_WHAT TO WORK ON_: Return the full set of entries precisely. Do not carry over any pictures.
>>
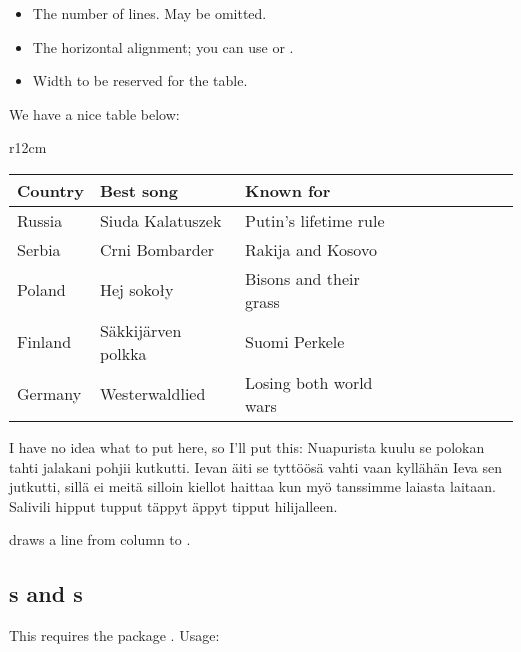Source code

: \begin{itemize}
\item {} The number of lines. May be omitted.
\item {} The horizontal alignment; you can use  or .
\item {} Width to be reserved for the table.
\end{itemize}

\begin{examplef}
We have a nice table below:

\begin{wraptable}[9]{r}{12cm}
\vspace{-11pt}
\hspace{20pt}
\begin{tabular}[c]{|l|| *9{l|} }\hline
  Country & Best song & Known for \\\hline\hline
  Russia & Siuda Kalatuszek & Putin's lifetime rule \\\hline
  Serbia & Crni Bombarder & Rakija and Kosovo \\\hline
  Poland & Hej soko\l{}y & Bisons and their grass \\\hline
  Finland & S\"akkij\"arven polkka & Suomi Perkele \\\hline
  Germany & Westerwaldlied & Losing both world wars \\\hline
\end{tabular}
\hspace{5pt}
\end{wraptable}
I have no idea what to put here, so I'll put this:
Nuapurista kuulu se polokan tahti jalakani pohjii kutkutti.
Ievan \"aiti se tytt\"o\"os\"a vahti vaan kyll\"ah\"an Ieva sen jutkutti,
sill\"a ei meit\"a silloin kiellot haittaa kun my\"o tanssimme laiasta laitaan.
Salivili hipput tupput t\"appyt \"appyt tipput hilijalleen.
\end{examplef}



 draws a line from column  to .

\subsection{s and s}
This requires the package .
Usage:\
\begin{latex}
\end{latex}

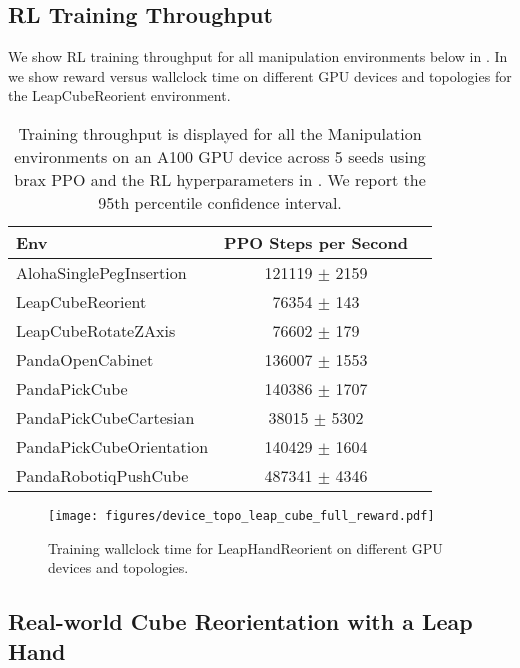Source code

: \subsection{RL Training Throughput}
\label{sec:appendix_manipulation_throughput}

We show RL training throughput for all manipulation environments below in . In  we show reward versus wallclock time on different GPU devices and topologies for the LeapCubeReorient environment.

\begin{table*}[ht]
\centering
\begin{tabular}{|l|c|c|}
\hline 
 Env                   & PPO Steps per Second     \\
\hline 
 AlohaSinglePegInsertion  & 121119 $\pm$ 2159 \\
 LeapCubeReorient         & 76354 $\pm$ 143   \\
 LeapCubeRotateZAxis      & 76602 $\pm$ 179   \\
 PandaOpenCabinet         & 136007 $\pm$ 1553 \\
 PandaPickCube            & 140386 $\pm$ 1707 \\
 PandaPickCubeCartesian   & 38015 $\pm$ 5302  \\
 PandaPickCubeOrientation & 140429 $\pm$ 1604 \\
 PandaRobotiqPushCube     & 487341 $\pm$ 4346 \\
\hline 
\end{tabular}
\caption{Training throughput is displayed for all the Manipulation environments on an A100 GPU device across 5 seeds using brax PPO and the RL hyperparameters in . We report the 95th percentile confidence interval.}
\label{tab:manipulation_training_throughput}
\end{table*}


\begin{figure}[t]
    \centering
    \texttt{[image: figures/device\_topo\_leap\_cube\_full\_reward.pdf]}
    \caption{\small Training wallclock time for LeapHandReorient on different GPU devices and topologies.}
    \label{fig:leaphand_device_topo}
\end{figure}

\clearpage



\subsection{Real-world Cube Reorientation with a Leap Hand}
\label{sec:appendix_leaphand_real}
<<
_OUTPUT FOR THIS EXERCISE_:
Source code

: \begin{itemize}
\item {} The number of lines. May be omitted.
\item {} The horizontal alignment; you can use  or .
\item {} Width to be reserved for the table.
\end{itemize}

\begin{examplef}
We have a nice table below:

\begin{wraptable}[9]{r}{12cm}
\vspace{-11pt}
\hspace{20pt}
\begin{tabular}[c]{|l|| *9{l|} }\hline
  Country & Best song & Known for \\\hline\hline
  Russia & Siuda Kalatuszek & Putin's lifetime rule \\\hline
  Serbia & Crni Bombarder & Rakija and Kosovo \\\hline
  Poland & Hej soko\l{}y & Bisons and their grass \\\hline
  Finland & S\"akkij\"arven polkka & Suomi Perkele \\\hline
  Germany & Westerwaldlied & Losing both world wars \\\hline
\end{tabular}
\hspace{5pt}
\end{wraptable}
I have no idea what to put here, so I'll put this:
Nuapurista kuulu se polokan tahti jalakani pohjii kutkutti.
Ievan \"aiti se tytt\"o\"os\"a vahti vaan kyll\"ah\"an Ieva sen jutkutti,
sill\"a ei meit\"a silloin kiellot haittaa kun my\"o tanssimme laiasta laitaan.
Salivili hipput tupput t\"appyt \"appyt tipput hilijalleen.
\end{examplef}



 draws a line from column  to .

\subsection{s and s}
This requires the package .
Usage:\
\begin{latex}
\end{latex}

Source code

: \subsection{RL Training Throughput}
\label{sec:appendix_manipulation_throughput}

We show RL training throughput for all manipulation environments below in . In  we show reward versus wallclock time on different GPU devices and topologies for the LeapCubeReorient environment.

\begin{table*}[ht]
\centering
\begin{tabular}{|l|c|c|}
\hline 
 Env                   & PPO Steps per Second     \\
\hline 
 AlohaSinglePegInsertion  & 121119 $\pm$ 2159 \\
 LeapCubeReorient         & 76354 $\pm$ 143   \\
 LeapCubeRotateZAxis      & 76602 $\pm$ 179   \\
 PandaOpenCabinet         & 136007 $\pm$ 1553 \\
 PandaPickCube            & 140386 $\pm$ 1707 \\
 PandaPickCubeCartesian   & 38015 $\pm$ 5302  \\
 PandaPickCubeOrientation & 140429 $\pm$ 1604 \\
 PandaRobotiqPushCube     & 487341 $\pm$ 4346 \\
\hline 
\end{tabular}
\caption{Training throughput is displayed for all the Manipulation environments on an A100 GPU device across 5 seeds using brax PPO and the RL hyperparameters in . We report the 95th percentile confidence interval.}
\label{tab:manipulation_training_throughput}
\end{table*}


\begin{figure}[t]
    \centering
    \texttt{[image: figures/device\_topo\_leap\_cube\_full\_reward.pdf]}
    \caption{\small Training wallclock time for LeapHandReorient on different GPU devices and topologies.}
    \label{fig:leaphand_device_topo}
\end{figure}

\clearpage



\subsection{Real-world Cube Reorientation with a Leap Hand}
\label{sec:appendix_leaphand_real}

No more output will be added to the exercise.